[Ip-health] Bangkok Post: "No to Obama's pharma in Asia"

Peter Maybarduk pmaybarduk at citizen.org
Tue Nov 1 13:58:09 PDT 2011


Bangkok Post EDITORIAL

No to Obama's pharma in Asia
Published: 2/11/2011 at 12:00 AM

There is trouble on the horizon for all hopeful members and would-be joiners of the Trans-Pacific Partnership Agreement (TPP). The TPP is a US-led initiative, started by President Barack Obama at the end of 2009. Its rather lofty aim is to bring free trade to the entire Asia-Pacific region, in stages. A Pacific free-trade zone is the almost mythical goal of the Asia-Pacific Economic Cooperation group. The theory is that if the United States and eight other disparate countries can agree on free trade, then all the other nations will quickly join.

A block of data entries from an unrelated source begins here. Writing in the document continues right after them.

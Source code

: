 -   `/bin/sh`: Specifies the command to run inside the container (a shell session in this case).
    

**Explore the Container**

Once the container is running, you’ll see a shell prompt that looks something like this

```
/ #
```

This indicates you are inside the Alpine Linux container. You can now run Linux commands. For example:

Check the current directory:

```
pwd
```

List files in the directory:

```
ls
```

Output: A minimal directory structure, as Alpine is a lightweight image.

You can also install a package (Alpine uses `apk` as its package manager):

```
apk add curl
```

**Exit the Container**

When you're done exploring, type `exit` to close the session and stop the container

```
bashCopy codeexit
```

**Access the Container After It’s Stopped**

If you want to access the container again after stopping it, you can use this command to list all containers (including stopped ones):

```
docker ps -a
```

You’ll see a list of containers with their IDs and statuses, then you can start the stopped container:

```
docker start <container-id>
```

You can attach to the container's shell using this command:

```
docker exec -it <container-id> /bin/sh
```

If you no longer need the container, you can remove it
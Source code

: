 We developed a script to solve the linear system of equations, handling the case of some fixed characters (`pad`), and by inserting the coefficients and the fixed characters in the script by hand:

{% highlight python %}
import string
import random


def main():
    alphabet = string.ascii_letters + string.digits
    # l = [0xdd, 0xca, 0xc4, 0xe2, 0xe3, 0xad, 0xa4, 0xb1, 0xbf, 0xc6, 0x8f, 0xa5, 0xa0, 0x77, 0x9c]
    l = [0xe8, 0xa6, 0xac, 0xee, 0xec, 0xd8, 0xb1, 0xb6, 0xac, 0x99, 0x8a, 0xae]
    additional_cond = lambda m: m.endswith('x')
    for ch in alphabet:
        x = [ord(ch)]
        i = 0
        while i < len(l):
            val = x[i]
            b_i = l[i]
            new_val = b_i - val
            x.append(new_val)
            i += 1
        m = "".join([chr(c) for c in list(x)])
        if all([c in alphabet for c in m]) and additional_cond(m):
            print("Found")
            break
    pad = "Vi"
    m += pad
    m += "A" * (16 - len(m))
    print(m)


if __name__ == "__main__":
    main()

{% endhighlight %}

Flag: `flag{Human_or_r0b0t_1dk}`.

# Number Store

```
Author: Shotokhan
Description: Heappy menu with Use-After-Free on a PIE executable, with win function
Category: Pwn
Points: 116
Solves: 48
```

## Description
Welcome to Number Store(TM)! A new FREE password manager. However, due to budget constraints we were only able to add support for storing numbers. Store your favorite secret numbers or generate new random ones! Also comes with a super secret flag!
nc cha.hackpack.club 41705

That is a good theory, but after two long years and nine high-level negotiating sessions, the TPP is far closer to falling apart than coming together. The basic reason is simple: free trade pacts depend upon excruciatingly detailed contracts, appendices, exceptions and side agreements. In the last two negotiating sessions, the US delegation has almost entirely reversed its liberal policies on intellectual property protection, specifically on medical drugs and pharmaceutical products. That is bad news for the TPP, terrible news for Thailand. This very likely will derail the TPP talks or even cause them to fail entirely.

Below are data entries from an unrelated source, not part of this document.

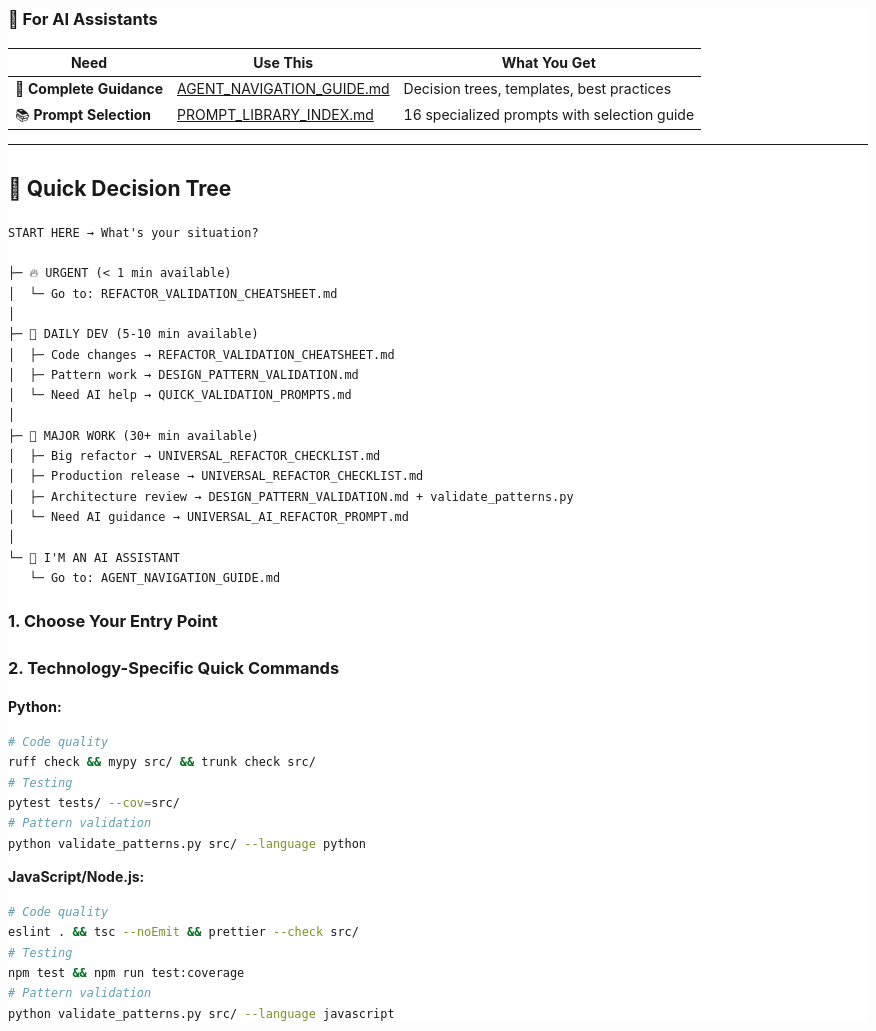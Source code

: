 ### **🤖 For AI Assistants**

| **Need**                 | **Use This**                                           | **What You Get**                            |
| ------------------------ | ------------------------------------------------------ | ------------------------------------------- |
| 🧭 **Complete Guidance** | [AGENT_NAVIGATION_GUIDE.md](AGENT_NAVIGATION_GUIDE.md) | Decision trees, templates, best practices   |
| 📚 **Prompt Selection**  | [PROMPT_LIBRARY_INDEX.md](PROMPT_LIBRARY_INDEX.md)     | 16 specialized prompts with selection guide |

---

## 🎯 **Quick Decision Tree**

```
START HERE → What's your situation?

├─ 🔥 URGENT (< 1 min available)
│  └─ Go to: REFACTOR_VALIDATION_CHEATSHEET.md
│
├─ 📝 DAILY DEV (5-10 min available)
│  ├─ Code changes → REFACTOR_VALIDATION_CHEATSHEET.md
│  ├─ Pattern work → DESIGN_PATTERN_VALIDATION.md
│  └─ Need AI help → QUICK_VALIDATION_PROMPTS.md
│
├─ 🔄 MAJOR WORK (30+ min available)
│  ├─ Big refactor → UNIVERSAL_REFACTOR_CHECKLIST.md
│  ├─ Production release → UNIVERSAL_REFACTOR_CHECKLIST.md
│  ├─ Architecture review → DESIGN_PATTERN_VALIDATION.md + validate_patterns.py
│  └─ Need AI guidance → UNIVERSAL_AI_REFACTOR_PROMPT.md
│
└─ 🤖 I'M AN AI ASSISTANT
   └─ Go to: AGENT_NAVIGATION_GUIDE.md
```

### **1. Choose Your Entry Point**

### **2. Technology-Specific Quick Commands**

**Python:**

```bash
# Code quality
ruff check && mypy src/ && trunk check src/
# Testing
pytest tests/ --cov=src/
# Pattern validation
python validate_patterns.py src/ --language python
```

**JavaScript/Node.js:**

```bash
# Code quality
eslint . && tsc --noEmit && prettier --check src/
# Testing
npm test && npm run test:coverage
# Pattern validation
python validate_patterns.py src/ --language javascript
```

Free trade agreements always are sold by their promoters as win-win propositions. This is misleading at best. There are many winners in free trade, and in general consumers and businesses gain. The public gets generally lower prices and companies get opportunities to expand trade abroad. Free-trade advocates are correct that opening up borders to commerce produces far more winners than losers. But that is a stark admission that free trade also produces losers. This is why negotiating FTAs must be meticulous.

President Obama launched the TPP talks as a repudiation of sorts against his predecessor. The Obama administration vowed that "We are back" in Asia, after what it claimed was years of neglect by the Bush government. But George W Bush had taken the US into a far more liberal stance on copyrights, trademarks and patents. Mr Obama is now rolling back the Bush-era stance on medical patents. Mr Bush basically acceded to demands from developing countries, led by Thailand, for access to affordable medicines. It was Mr Bush who backed down when challenged by the Ministry of Public Health over drugs for Aids and heart disease. He accepted that the right to affordable medicine trumped strict patent enforcement. The new policy under Mr Obama specifically returns the right of "big pharma" to retain and expand its patent rights. That means a monopoly on any "new" drug and on all marketing. US negotiators at the past two TPP sessions threw these proposals on the table nonchalantly, as if they meant nothing. Civil society groups leapt on the issue, putting the entire TPP proposal at risk.

Of course, pharmaceutical firms have the legal right to protect their massive investments in developing helpful new drugs. Under Mr Bush, the US did not completely back the drug firms, meaning they were subject to public pressure. Mr Obama has fundamentally reversed that. Any country trying to challenge drug firms will find themselves doing battle with US diplomacy and trade sanctions.

Opposition abroad and among NGOs is near-unanimous. Medicins Sans Frontieres calls the US policy reversal "a dangerous new standard" that will deny drugs to millions. Peter Maybarduk of Public Citizen says the Obama administration is forcing developing countries to trade away their access to medicines. This is a bad decision by the US and Mr Obama should drop that requirement immediately.